Influence of EMG-signal processing and experimental set-up on prediction of gait events by neural network

Machine-learning approaches are satisfactorily implemented for classifying and assessing gait events from only surface electromyographic (sEMG) signals during walking. However, it is acknowledged that the choice of sEMG-processing type may affect the reliability of methodologies based on it. Analogously, the number of sEMG signals involved in machine-learning procedure could influence the classification process.
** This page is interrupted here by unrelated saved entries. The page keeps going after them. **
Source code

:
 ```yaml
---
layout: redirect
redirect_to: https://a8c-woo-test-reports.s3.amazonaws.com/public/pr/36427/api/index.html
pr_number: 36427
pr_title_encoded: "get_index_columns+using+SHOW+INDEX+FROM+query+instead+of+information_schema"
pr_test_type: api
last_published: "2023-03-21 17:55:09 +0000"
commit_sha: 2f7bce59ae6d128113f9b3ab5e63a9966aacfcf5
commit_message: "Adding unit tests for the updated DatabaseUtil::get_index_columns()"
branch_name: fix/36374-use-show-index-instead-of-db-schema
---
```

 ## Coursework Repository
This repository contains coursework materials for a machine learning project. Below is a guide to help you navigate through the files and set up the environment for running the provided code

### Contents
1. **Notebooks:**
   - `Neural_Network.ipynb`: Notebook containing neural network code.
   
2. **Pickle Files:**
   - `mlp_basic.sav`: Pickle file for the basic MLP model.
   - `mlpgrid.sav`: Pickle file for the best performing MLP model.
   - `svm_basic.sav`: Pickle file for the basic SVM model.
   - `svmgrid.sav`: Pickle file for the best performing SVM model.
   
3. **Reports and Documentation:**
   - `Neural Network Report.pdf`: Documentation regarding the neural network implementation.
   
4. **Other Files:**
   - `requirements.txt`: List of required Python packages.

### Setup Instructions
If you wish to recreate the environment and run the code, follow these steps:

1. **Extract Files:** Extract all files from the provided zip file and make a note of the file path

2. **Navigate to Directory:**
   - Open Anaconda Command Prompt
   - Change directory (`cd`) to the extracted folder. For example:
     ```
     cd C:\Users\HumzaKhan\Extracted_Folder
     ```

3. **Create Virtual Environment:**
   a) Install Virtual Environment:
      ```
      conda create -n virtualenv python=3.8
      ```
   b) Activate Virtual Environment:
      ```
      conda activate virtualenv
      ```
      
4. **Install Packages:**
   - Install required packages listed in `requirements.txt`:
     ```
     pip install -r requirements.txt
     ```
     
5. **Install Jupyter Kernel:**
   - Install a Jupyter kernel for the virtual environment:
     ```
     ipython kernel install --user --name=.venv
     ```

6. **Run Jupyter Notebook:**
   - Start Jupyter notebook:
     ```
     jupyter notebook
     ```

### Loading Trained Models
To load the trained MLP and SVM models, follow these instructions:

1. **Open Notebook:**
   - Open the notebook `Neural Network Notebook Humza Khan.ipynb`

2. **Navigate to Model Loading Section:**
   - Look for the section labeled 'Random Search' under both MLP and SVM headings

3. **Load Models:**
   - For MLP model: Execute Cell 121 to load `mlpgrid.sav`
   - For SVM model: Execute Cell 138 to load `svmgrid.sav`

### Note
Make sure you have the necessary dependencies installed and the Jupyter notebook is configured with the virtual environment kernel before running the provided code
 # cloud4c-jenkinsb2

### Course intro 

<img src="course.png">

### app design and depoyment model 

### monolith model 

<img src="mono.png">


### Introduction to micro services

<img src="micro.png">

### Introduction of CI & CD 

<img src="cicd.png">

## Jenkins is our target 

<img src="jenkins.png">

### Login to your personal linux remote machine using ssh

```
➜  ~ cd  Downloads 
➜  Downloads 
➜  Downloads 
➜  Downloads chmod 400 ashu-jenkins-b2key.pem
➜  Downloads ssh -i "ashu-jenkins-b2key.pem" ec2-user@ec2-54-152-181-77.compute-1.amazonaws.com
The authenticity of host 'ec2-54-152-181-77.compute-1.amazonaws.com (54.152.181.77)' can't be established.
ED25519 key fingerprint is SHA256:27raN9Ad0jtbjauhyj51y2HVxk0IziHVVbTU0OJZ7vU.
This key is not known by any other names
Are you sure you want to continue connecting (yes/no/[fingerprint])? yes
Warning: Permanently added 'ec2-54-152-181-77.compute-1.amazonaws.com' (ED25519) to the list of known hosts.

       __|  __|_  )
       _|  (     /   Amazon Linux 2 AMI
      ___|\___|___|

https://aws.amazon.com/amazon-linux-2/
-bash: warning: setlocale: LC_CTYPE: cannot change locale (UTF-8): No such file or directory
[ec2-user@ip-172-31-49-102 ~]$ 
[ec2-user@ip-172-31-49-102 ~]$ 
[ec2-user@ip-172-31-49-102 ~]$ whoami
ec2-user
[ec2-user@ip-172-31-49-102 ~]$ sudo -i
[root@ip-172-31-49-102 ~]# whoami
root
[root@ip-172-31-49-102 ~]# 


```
Aim of this study is to quantify the impact of different EMGsignal- processing specifications and/or different complexity of the experimental sEMG-protocol (different number of sEMG-sensors) on the performance of a neural-network-based approach for binary classifying gait phases and predicting gait-event timing. To this purpose, sEMG signals are collected from eight leg-muscles in about 10.000 strides from 23 healthy adults during walking and then fed to a multi-layer perceptron model. Four different signal-processing approaches are tested and five experimental set-ups (from four to one sEMG sensors per leg) are compared. Results indicate that both the choice of sEMG processing and the reduction of sEMG-protocol complexity actually affect classification/prediction performances. Moreover, the study succeeds in the double goal of identifying the linear envelope as the sEMG-processing type which reaches the best neural-network performance (classification accuracy of 93.4 ± 2.3 %; mean absolute error 21.6 ± 7.0 and 38.1 ± 15.2 ms for heel-strike/toe-off prediction, respectively) and providing a quantification of the progressive deterioration of classification/prediction performances with the reduction of the number of sensors used (from 93.4 ± 2.3%–79.9 ± 6.1 % for classification accuracy). These findings could be very useful for clinics to the aim of choosing the most suitable approach balancing technical performances, patient comfort, and clinical needs.